Now there's another song that rings in juxtaposition. The last 3 weeks I have been experiencing the lonely joy of a father. My boys have been gone from home. My heart has become acquainted with new emotions as I am missing them much more than I thought I would. And I've been doing a little moping. They're on that mission. That stupid, crushing, sublime, American effort to rend possession of their lives from... me? Discovering and honing the abilities and talent God has imparted to them is thrilling to watch. For me, it was a rebellious defection. For them, another part of the journey to become God's idea. I hope the wisdom I have accrued from so much foolishness is working its way into their hearts and minds. They have left their old man. Harry Chapin's words have been echoing - "the cat's in the cradle and the silver spoon, little boy blue and the man in the moon, when you coming home, son, I don't know when, but we'll have a good time then, Dad..."
In our bid to control, we cling heartily to our idea of what our life is supposed to be like. I am surprised to be discovering how little of my life has turned out as I thought or planned. I am surprised to be discovering that "my life," which I battled so valiantly to possess, is not really mine at all. I thought I was really showing the old man how little I cared for what he thought back then. Tricky Old Man. I left with the seed he hid in my heart when I wasn't looking, that is now growing into a strong tree in the soil of all he taught me. It seems everything I do now is begun, endured, and tempered with his ideals. Somehow, all those stuffy teachers I loathed have gotten their sticky paws all in my heart and mind, as well. I truly perceive, that, indeed," what is gold will emerge through the fire", and that "cream really does always rise to the top_" a few sayings at which I rolled my eyes. Time + experience = you found out how immensely lacking in knowledge you were. And you thought you knew it all.

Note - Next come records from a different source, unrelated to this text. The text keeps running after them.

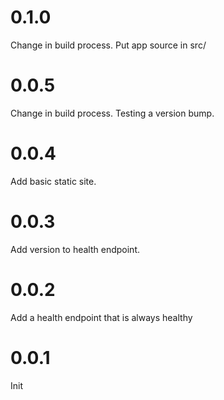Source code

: # 0.1.0

Change in build process. Put app source in src/

# 0.0.5

Change in build process. Testing a version bump.

# 0.0.4

Add basic static site.

# 0.0.3

Add version to health endpoint.

# 0.0.2

Add a health endpoint that is always healthy

# 0.0.1

Init
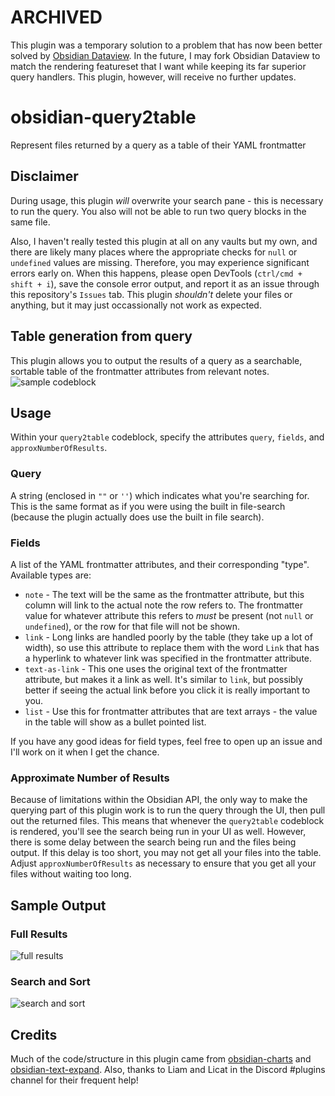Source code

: # ARCHIVED
This plugin was a temporary solution to a problem that has now been better solved by [Obsidian Dataview](https://github.com/blacksmithgu/obsidian-dataview). In the future, I may fork Obsidian Dataview to match the rendering featureset that I want while keeping its far superior query handlers. This plugin, however, will receive no further updates.

# obsidian-query2table
Represent files returned by a query as a table of their YAML frontmatter

## Disclaimer
During usage, this plugin *will* overwrite your search pane - this is necessary to run the query. You also will not be able to run two query blocks in the same file.

Also, I haven't really tested this plugin at all on any vaults but my own, and there are likely many places where the appropriate checks for `null` or `undefined` values are missing. Therefore, you may experience significant errors early on. When this happens, please open DevTools (`ctrl/cmd + shift + i`), save the console error output, and report it as an issue through this repository's `Issues` tab. This plugin *shouldn't* delete your files or anything, but it may just occassionally not work as expected.

## Table generation from query
This plugin allows you to output the results of a query as a searchable, sortable table of the frontmatter attributes from relevant notes.
![sample codeblock](https://github.com/avirut/obsidian-query2table/blob/master/imgs/codeblock.png?raw=true)

## Usage
Within your `query2table` codeblock, specify the attributes `query`, `fields`, and `approxNumberOfResults`.

### Query
A string (enclosed in `""` or `''`) which indicates what you're searching for. This is the same format as if you were using the built in file-search (because the plugin actually does use the built in file search).

### Fields
A list of the YAML frontmatter attributes, and their corresponding "type". Available types are:
- `note` - The text will be the same as the frontmatter attribute, but this column will link to the actual note the row refers to. The frontmatter value for whatever attribute this refers to *must* be present (not `null` or `undefined`), or the row for that file will not be shown.
- `link` - Long links are handled poorly by the table (they take up a lot of width), so use this attribute to replace them with the word `Link` that has a hyperlink to whatever link was specified in the frontmatter attribute.
- `text-as-link` - This one uses the original text of the frontmatter attribute, but makes it a link as well. It's similar to `link`, but possibly better if seeing the actual link before you click it is really important to you.
- `list` - Use this for frontmatter attributes that are text arrays - the value in the table will show as a bullet pointed list.

If you have any good ideas for field types, feel free to open up an issue and I'll work on it when I get the chance.

###  Approximate Number of Results
Because of limitations within the Obsidian API, the only way to make the querying part of this plugin work is to run the query through the UI, then pull out the returned files. This means that whenever the `query2table` codeblock is rendered, you'll see the search being run in your UI as well. However, there is some delay between the search being run and the files being output. If this delay is too short, you may not get all your files into the table. Adjust `approxNumberOfResults` as necessary to ensure that you get all your files without waiting too long.

## Sample Output
### Full Results
![full results](https://github.com/avirut/obsidian-query2table/blob/master/imgs/full-results.png?raw=true)
### Search and Sort
![search and sort](https://github.com/avirut/obsidian-query2table/blob/master/imgs/search-sort-results.png?raw=true)

## Credits
Much of the code/structure in this plugin came from [obsidian-charts](https://github.com/phibr0/obsidian-charts) and [obsidian-text-expand](https://github.com/mrjackphil/obsidian-text-expand). Also, thanks to Liam and Licat in the Discord #plugins channel for their frequent help!
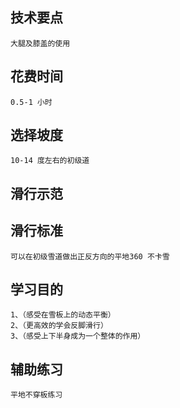 ## 技术要点
    大腿及膝盖的使用

## 花费时间
    0.5-1 小时

## 选择坡度
    10-14 度左右的初级道

## 滑行示范
    

## 滑行标准
    可以在初级雪道做出正反方向的平地360 不卡雪

## 学习目的
    1、（感受在雪板上的动态平衡）
    2、（更高效的学会反脚滑行）
    3、（感受上下半身成为一个整体的作用）

## 辅助练习
    平地不穿板练习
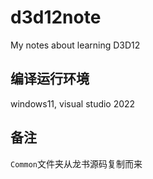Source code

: # d3d12note

My notes about learning D3D12

## 编译运行环境

windows11, visual studio 2022

## 备注

`Common`文件夹从龙书源码复制而来
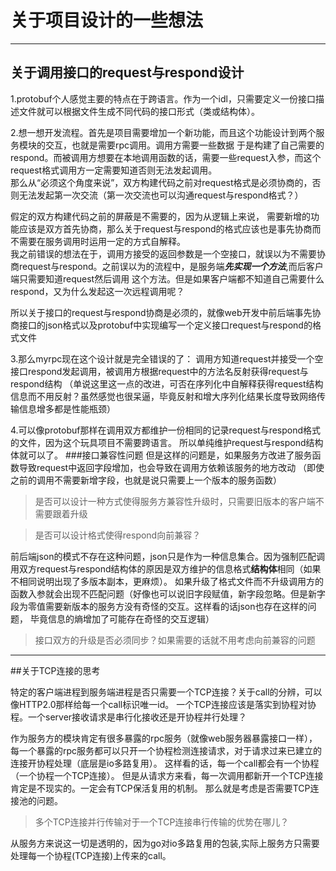 # 关于项目设计的一些想法
***
## 关于调用接口的request与respond设计
1.protobuf个人感觉主要的特点在于跨语言。作为一个idl，只需要定义一份接口描述文件就可以根据文件生成不同代码的接口形式（类或结构体）。

2.想一想开发流程。首先是项目需要增加一个新功能，而且这个功能设计到两个服务模块的交互，也就是需要rpc调用。调用方需要一些数据
于是构建了自己需要的respond。而被调用方想要在本地调用函数的话，需要一些request入参，而这个request格式调用方一定需要知道否则无法发起调用。
\
那么从“必须这个角度来说”，双方构建代码之前对request格式是必须协商的，否则无法发起第一次交流（第一次交流也可以沟通request与respond格式？）

假定的双方构建代码之前的屏蔽是不需要的，因为从逻辑上来说，
需要新增的功能应该是双方首先协商，那么关于request与respond的格式应该也是事先协商而不需要在服务调用时运用一定的方式自解释。
\
我之前错误的想法在于，调用方接受的返回参数是一个空接口，就误以为不需要协商request与respond。之前误以为的流程中，是服务端***先实现一个方法***,而后客户端只需要知道request然后调用
这个方法。但是如果客户端都不知道自己需要什么respond，又为什么发起这一次远程调用呢？

所以关于接口的request与respond协商是必须的，就像web开发中前后端事先协商接口的json格式以及protobuf中实现编写一个定义接口request与respond的格式文件

3.那么myrpc现在这个设计就是完全错误的了：
调用方知道request并接受一个空接口respond发起调用，被调用方根据request中的方法名反射获得request与respond结构
（单说这里这一点的改进，可否在序列化中自解释获得request结构信息而不用反射？虽然感觉也很呆逼，毕竟反射和增大序列化结果长度导致网络传输信息增多都是性能瓶颈）

4.可以像protobuf那样在调用双方都维护一份相同的记录request与respond格式的文件，因为这个玩具项目不需要跨语言。
所以单纯维护request与respond结构体就可以了。
###接口兼容性问题
但是这样的问题是，如果服务方改进了服务函数导致request中返回字段增加，也会导致在调用方依赖该服务的地方改动
（即使之前的调用不需要新增字段，也就是说只需要上一个版本的服务函数）
>是否可以设计一种方式使得服务方兼容性升级时，只需要旧版本的客户端不需要跟着升级

>是否可以设计格式使得respond向前兼容？

前后端json的模式不存在这种问题，json只是作为一种信息集合。因为强制匹配调用双方request与respond结构体的原因是双方维护的信息格式**结构体**相同（如果不相同说明出现了多版本副本，更麻烦）。
如果升级了格式文件而不升级调用方的函数入参就会出现不匹配问题（好像也可以说旧字段赋值，新字段忽略。但是新字段为零值需要新版本的服务方没有奇怪的交互。这样看的话json也存在这样的问题，
毕竟信息的熵增加了可能存在奇怪的交互逻辑）

>接口双方的升级是否必须同步？如果需要的话就不用考虑向前兼容的问题

***

##关于TCP连接的思考

特定的客户端进程到服务端进程是否只需要一个TCP连接？关于call的分辨，可以像HTTP2.0那样给每一个call标识唯一id。
一个TCP连接应该是落实到协程对协程。一个server接收请求是串行化接收还是开协程并行处理？

作为服务方的模块肯定有很多暴露的rpc服务（就像web服务器暴露接口一样），
每一个暴露的rpc服务都可以只开一个协程检测连接请求，对于请求过来已建立的连接开协程处理（底层是io多路复用）。
这样看的话，每一个call都会有一个协程（一个协程一个TCP连接）。
但是从请求方来看，每一次调用都新开一个TCP连接肯定是不现实的。一定会有TCP保活复用的机制。
那么就是考虑是否需要TCP连接池的问题。
>多个TCP连接并行传输对于一个TCP连接串行传输的优势在哪儿？

从服务方来说这一切是透明的，因为go对io多路复用的包装,实际上服务方只需要处理每一个协程(TCP连接)上传来的call。

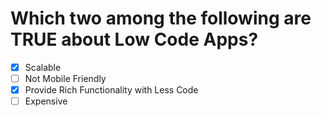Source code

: # Which two among the following are TRUE about Low Code Apps?

- [x] Scalable
- [ ] Not Mobile Friendly
- [x] Provide Rich Functionality with Less Code
- [ ] Expensive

I visited them this past weekend. They were very busy and didn't have time for their mom and me. I knew it would be like that. I just wanted to see them. I hugged them tightly. I looked deeply into their eyes and saw that same ferocity, intensity, possessiveness. They think they're working out their life. They think they're walking their path. I'm good with it. Ultimately they will find out the Father in Heaven has planted a seed in their hearts when they weren't looking. The serving and ministering they are doing at a Christian camp for people with disability, the learning and growing they are undergoing-they think its all their idea and their doing. In the driver's seat of my freightliner, trucking deep into the night, I think of my boys and smile with a little tear in the corner of my eye. Being a Dad is brutally lonesome. But my joy is knowing they're growing into strong trees in the soil of all I taught them, all he taught me, all He has given us.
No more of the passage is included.